● What is required: Nothing but the listing below, retyped exactly, should appear in the answer.

● Records provided:

▬▬▬

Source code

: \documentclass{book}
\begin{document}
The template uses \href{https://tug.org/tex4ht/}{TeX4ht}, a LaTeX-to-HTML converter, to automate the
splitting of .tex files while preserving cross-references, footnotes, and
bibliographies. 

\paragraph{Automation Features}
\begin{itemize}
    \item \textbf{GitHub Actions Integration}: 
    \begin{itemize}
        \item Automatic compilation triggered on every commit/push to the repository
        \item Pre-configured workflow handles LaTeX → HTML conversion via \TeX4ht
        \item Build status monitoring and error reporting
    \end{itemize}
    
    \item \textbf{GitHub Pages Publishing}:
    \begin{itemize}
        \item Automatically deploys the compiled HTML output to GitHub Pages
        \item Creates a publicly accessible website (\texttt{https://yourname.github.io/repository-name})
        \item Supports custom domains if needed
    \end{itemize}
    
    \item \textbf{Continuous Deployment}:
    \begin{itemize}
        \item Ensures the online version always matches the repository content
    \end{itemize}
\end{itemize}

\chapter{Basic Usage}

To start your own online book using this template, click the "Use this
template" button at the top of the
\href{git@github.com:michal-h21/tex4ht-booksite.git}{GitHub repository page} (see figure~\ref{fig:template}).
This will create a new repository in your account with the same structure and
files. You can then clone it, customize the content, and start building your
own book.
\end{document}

▬▬▬

● Output for this task:
Source code

: \documentclass{book}
\begin{document}
The template uses \href{https://tug.org/tex4ht/}{TeX4ht}, a LaTeX-to-HTML converter, to automate the
splitting of .tex files while preserving cross-references, footnotes, and
bibliographies. 

\paragraph{Automation Features}
\begin{itemize}
    \item \textbf{GitHub Actions Integration}: 
    \begin{itemize}
        \item Automatic compilation triggered on every commit/push to the repository
        \item Pre-configured workflow handles LaTeX → HTML conversion via \TeX4ht
        \item Build status monitoring and error reporting
    \end{itemize}
    
    \item \textbf{GitHub Pages Publishing}:
    \begin{itemize}
        \item Automatically deploys the compiled HTML output to GitHub Pages
        \item Creates a publicly accessible website (\texttt{https://yourname.github.io/repository-name})
        \item Supports custom domains if needed
    \end{itemize}
    
    \item \textbf{Continuous Deployment}:
    \begin{itemize}
        \item Ensures the online version always matches the repository content
    \end{itemize}
\end{itemize}

\chapter{Basic Usage}

To start your own online book using this template, click the "Use this
template" button at the top of the
\href{git@github.com:michal-h21/tex4ht-booksite.git}{GitHub repository page} (see figure~\ref{fig:template}).
This will create a new repository in your account with the same structure and
files. You can then clone it, customize the content, and start building your
own book.
\end{document}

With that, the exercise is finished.